Problem description: The word "resulted" marks the lines to copy; find all of them in the entries below.

Given data:
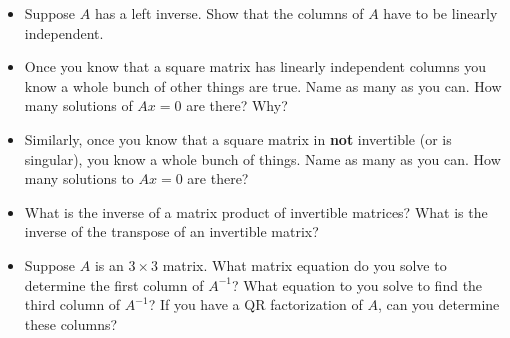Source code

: \documentclass[11pt,fleqn]{article}
\begin{document}
	\begin{itemize}
	\item Suppose $A$ has a left inverse.  Show that the columns of $A$ have to be linearly independent.
	\item Once you know that a square matrix has linearly independent columns you know a whole bunch 
of other things are true.  Name as many as you can.  How many solutions of $Ax=0$ are there?  Why?
	\item Similarly, once you know that a square matrix in \textbf{not} invertible (or is singular), you know a whole bunch of things. Name as many as you can. How many solutions to $Ax=0$ are there?
	\item What is the inverse of a matrix product of invertible matrices? What is the inverse of the transpose of an invertible matrix?	
	\item Suppose $A$ is an $3\times 3$ matrix.  What matrix equation do you solve to determine
the first column of $A^{-1}$? What equation to you solve to find the third column of $A^{-1}$?
If you have a QR factorization of $A$, can you determine these columns?
	\end{itemize}
\end{document}

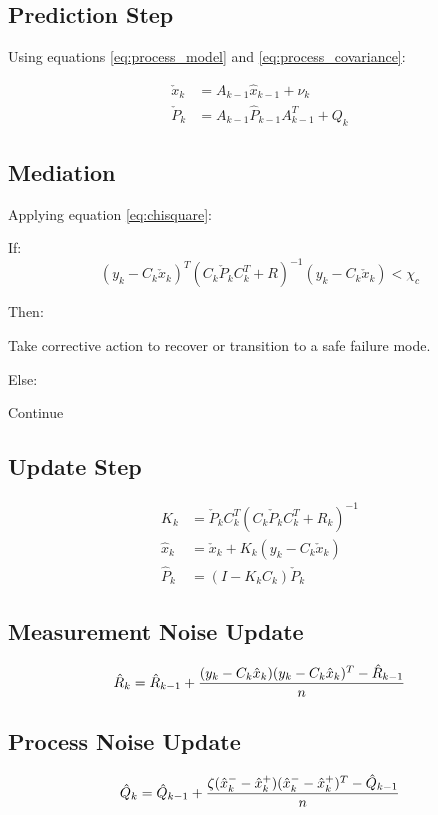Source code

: \documentclass[a4paper]{article}
\begin{document}
	\subsection{Prediction Step}
	Using equations \ref{eq:process_model} and \ref{eq:process_covariance}:

	\begin{align*}
		\check{x}_k &= A_{k-1} \hat{x}_{k-1} + \nu_k\\
		\check{P}_k &= A_{k-1} \hat{P}_{k-1} A_{k-1}^T + Q_k
	\end{align*}

	\subsection{Mediation}
	Applying equation \ref{eq:chisquare}:

	If:
	\begin{equation*}
		(y_k - C_k \check{x}_k)^T (C_k \check{P}_k C_k^T + R)^{-1} (y_k - C_k \check{x}_k) < \chi_c
	\end{equation*}

	Then:
		\begin{center}
			Take corrective action to recover or transition to a safe failure mode.
		\end{center}

	Else:
		\begin{center}
			Continue
		\end{center}

	\subsection{Update Step}
	\begin{align*}
		K_k &=  \check{P}_k C_k^T (C_k \check{P}_k C_k^T + R_k)^{-1} \\
		\hat{x}_k &= \check{x}_k + K_k (y_k - C_k \check{x}_k) \\
		\hat{P}_k &= (I - K_k C_k) \check{P}_k
	\end{align*}

	\subsection{Measurement Noise Update}

	\begin{equation*}
		\hat{R}_k = \hat{R}_{k-1} + {(y_k - C_k \hat{x}_k)(y_k - C_k \hat{x}_k)^T - \hat{R}_{k-1} \over n}
	\end{equation*}

	\subsection{Process Noise Update}

	\begin{equation*}
		\hat{Q}_k = \hat{Q}_{k-1} + {\zeta (\hat{x}_k^- - \hat{x}_k^+)(\hat{x}_k^- - \hat{x}_k^+)^T - \hat{Q}_{k-1} \over n}
	\end{equation*}
\end{document}
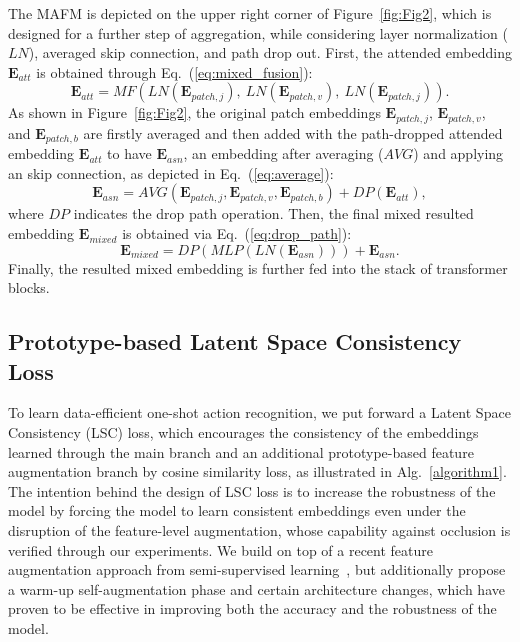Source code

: \documentclass[lettersize,journal]{IEEEtran}
\begin{document}
The MAFM is depicted on the upper right corner of Figure~\ref{fig:Fig2}, which is designed for a further step of aggregation, while considering layer normalization ($LN$), averaged skip connection, and path drop out. First, the attended embedding $\mathbf{E}_{att}$ is obtained through Eq.~(\ref{eq:mixed_fusion}):
\begin{equation}\label{eq:mixed_fusion}
    \mathbf{E}_{att} = MF(LN(\mathbf{E}_{patch,j}),~LN(\mathbf{E}_{patch,v}),~LN(\mathbf{E}_{patch,j})).
\end{equation}
As shown in Figure~\ref{fig:Fig2}, the original patch embeddings $\mathbf{E}_{patch,j}$, $\mathbf{E}_{patch,v}$, and $\mathbf{E}_{patch,b}$ are firstly averaged and then added with the path-dropped attended embedding $\mathbf{E}_{att}$ to have $\mathbf{E}_{asn}$, an embedding after averaging ($AVG$) and applying an skip connection, as depicted in Eq.~(\ref{eq:average}):
\begin{equation}\label{eq:average}
    \mathbf{E}_{asn} = AVG(\mathbf{E}_{patch,j}, \mathbf{E}_{patch,v}, \mathbf{E}_{patch,b}) + DP(\mathbf{E}_{att}),
\end{equation}
where $DP$ indicates the drop path operation. Then, the final mixed resulted embedding $\mathbf{E}_{mixed}$ is obtained via Eq.~(\ref{eq:drop_path}):
\begin{equation}\label{eq:drop_path}
    \mathbf{E}_{mixed} = DP(MLP(LN(\mathbf{E}_{asn}))) + \mathbf{E}_{asn}.
\end{equation}
Finally, the resulted mixed embedding is further fed into the stack of transformer blocks.

\subsection{Prototype-based Latent Space Consistency Loss}
\label{sec:prototype_loss}
To learn data-efficient one-shot action recognition, we put forward a Latent Space Consistency (LSC) loss, which encourages the consistency of the embeddings learned through the main branch and an additional prototype-based feature augmentation branch by cosine similarity loss, as illustrated in Alg.~\ref{algorithm1}.
The intention behind the design of LSC loss is to increase the robustness of the model by forcing the model to learn consistent embeddings even under the disruption of the feature-level augmentation, whose capability against occlusion is verified through our experiments.
We build on top of a recent feature augmentation approach from semi-supervised learning~\cite{kuo2020featmatch}, but additionally propose a warm-up self-augmentation phase and certain architecture changes, which have proven to be effective in improving both the accuracy and the robustness of the model.
\end{document}
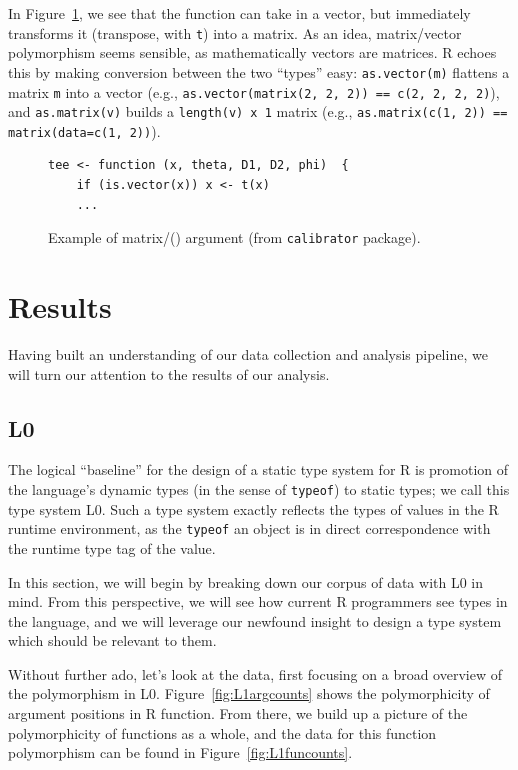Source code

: \documentclass[acmsmall,10pt,review,anonymous]{acmart}\settopmatter{printfolios=true,printccs=false,printacmref=false}
\newcommand{\code}[1]{\lstinline|#1|\xspace}
\begin{document}
In Figure~\ref{fig:matvec}, we see that the function can take in a vector,
but immediately transforms it (transpose, with {\tt t}) into a matrix.  As
an idea, matrix/vector polymorphism seems sensible, as mathematically
vectors are matrices.  R echoes this by making conversion between the two
``types'' easy: \code{as.vector(m)} flattens a matrix \code{m} into a vector
(e.g., \code{as.vector(matrix(2, 2, 2)) == c(2, 2, 2, 2)}), and
\code{as.matrix(v)} builds a {\tt length(v) x 1} matrix (e.g.,
\code{as.matrix(c(1, 2)) == matrix(data=c(1, 2))}).  

\begin{figure}[!hb]{\small\begin{lstlisting}[style=R]
tee <- function (x, theta, D1, D2, phi)  {
    if (is.vector(x)) x <- t(x)
    ...
\end{lstlisting}}\caption{Example of matrix/(\D) argument (from {\tt calibrator} package).}\label{fig:matvec}\end{figure}

%
%
%
\section{Results}\label{sec:results}

Having built an understanding of our data collection and analysis pipeline, we will turn our attention to the results of our analysis.  


%
%
%
%
\subsection{L0}

The logical ``baseline'' for the design of a static type system for R is
promotion of the language's dynamic types (in the sense of \code{typeof}) to
static types; we call this type system L0.  Such a type system exactly
reflects the types of values in the R runtime environment, as the
\code{typeof} an object is in direct correspondence with the runtime type
tag of the value.

In this section, we will begin by breaking down our corpus of data with L0
in mind.  From this perspective, we will see how current R programmers see
types in the language, and we will leverage our newfound insight to design a
type system which should be relevant to them.

Without further ado, let's look at the data, first focusing on a broad
overview of the polymorphism in L0.  Figure~\ref{fig:L1argcounts} shows the
polymorphicity of argument positions in R function.  From there, we build up
a picture of the polymorphicity of functions as a whole, and the data for
this function polymorphism can be found in Figure~\ref{fig:L1funcounts}.
\end{document}
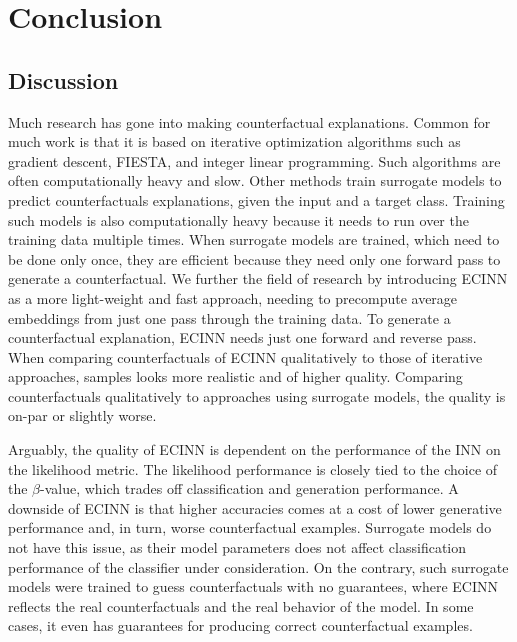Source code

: \documentclass[11pt,a4paper,twoside,openright,final]{memoir}
\begin{document}
\chapter{Conclusion} 



\section{Discussion}
Much research has gone into making counterfactual explanations. 
Common for much work is that it is based on iterative optimization algorithms such as gradient descent, FIESTA, and integer linear programming.
Such algorithms are often computationally heavy and slow.
Other methods train surrogate models to predict counterfactuals explanations, given the input and a target class.
Training such models is also computationally heavy because it needs to run over the training data multiple times.
When surrogate models are trained, which need to be done only once, they are efficient because they need only one forward pass to generate a counterfactual.
We further the field of research by introducing ECINN as a more light-weight and fast approach, needing to precompute average embeddings from just one pass through the training data.
To generate a counterfactual explanation, ECINN needs just one forward and reverse pass. 
When comparing counterfactuals of ECINN qualitatively to those of iterative approaches, samples looks more realistic and of higher quality.
Comparing counterfactuals qualitatively to approaches using surrogate models, the quality is on-par or slightly worse.

Arguably, the quality of ECINN is dependent on the performance of the INN on the likelihood metric.
The likelihood performance is closely tied to the choice of the $\beta$-value, which trades off classification and generation performance.
A downside of ECINN is that higher accuracies comes at a cost of lower generative performance and, in turn, worse counterfactual examples.
Surrogate models do not have this issue, as their model parameters does not affect classification performance of the classifier under consideration.
On the contrary, such surrogate models were trained to guess counterfactuals with no guarantees, where ECINN reflects the real counterfactuals and the real behavior of the model.
In some cases, it even has guarantees for producing correct counterfactual examples.
\end{document}
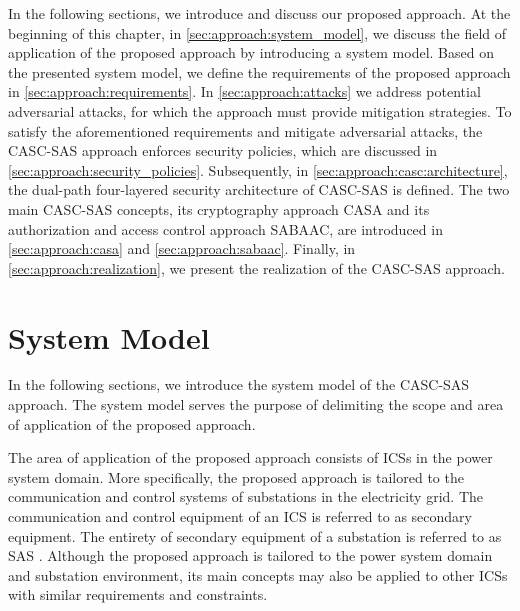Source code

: In the following sections, we introduce and discuss our proposed approach.
At the beginning of this chapter, in \autoref{sec:approach:system_model}, we discuss the field of application of the proposed approach by introducing a system model.
Based on the presented system model, we define the requirements of the proposed approach in \autoref{sec:approach:requirements}.
In \autoref{sec:approach:attacks} we address potential adversarial attacks, for which the approach must provide mitigation strategies.
To satisfy the aforementioned requirements and mitigate adversarial attacks, the CASC-SAS approach enforces security policies, which are discussed in \autoref{sec:approach:security_policies}.
Subsequently, in \autoref{sec:approach:casc:architecture}, the dual-path four-layered security architecture of CASC-SAS is defined.
The two main CASC-SAS concepts, its cryptography approach CASA and its authorization and access control approach SABAAC, are introduced in \autoref{sec:approach:casa} and \autoref{sec:approach:sabaac}.
Finally, in \autoref{sec:approach:realization}, we present the realization of the CASC-SAS approach.

\section{System Model}
\label{sec:approach:system_model}
In the following sections, we introduce the system model of the CASC-SAS approach.
The system model serves the purpose of delimiting the scope and area of application of the proposed approach.

The area of application of the proposed approach consists of ICSs in the power system domain.
More specifically, the proposed approach is tailored to the communication and control systems of substations in the electricity grid.
The communication and control equipment of an ICS is referred to as secondary equipment.
The entirety of secondary equipment of a substation is referred to as SAS \cite{Padilla2015}.
Although the proposed approach is tailored to the power system domain and substation environment, its main concepts may also be applied to other ICSs with similar requirements and constraints.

Problem solution:
where $DP$ indicates the drop path operation. Then, the final mixed resulted embedding $\mathbf{E}_{mixed}$ is obtained via Eq.~(\ref{eq:drop_path}):
Finally, the resulted mixed embedding is further fed into the stack of transformer blocks.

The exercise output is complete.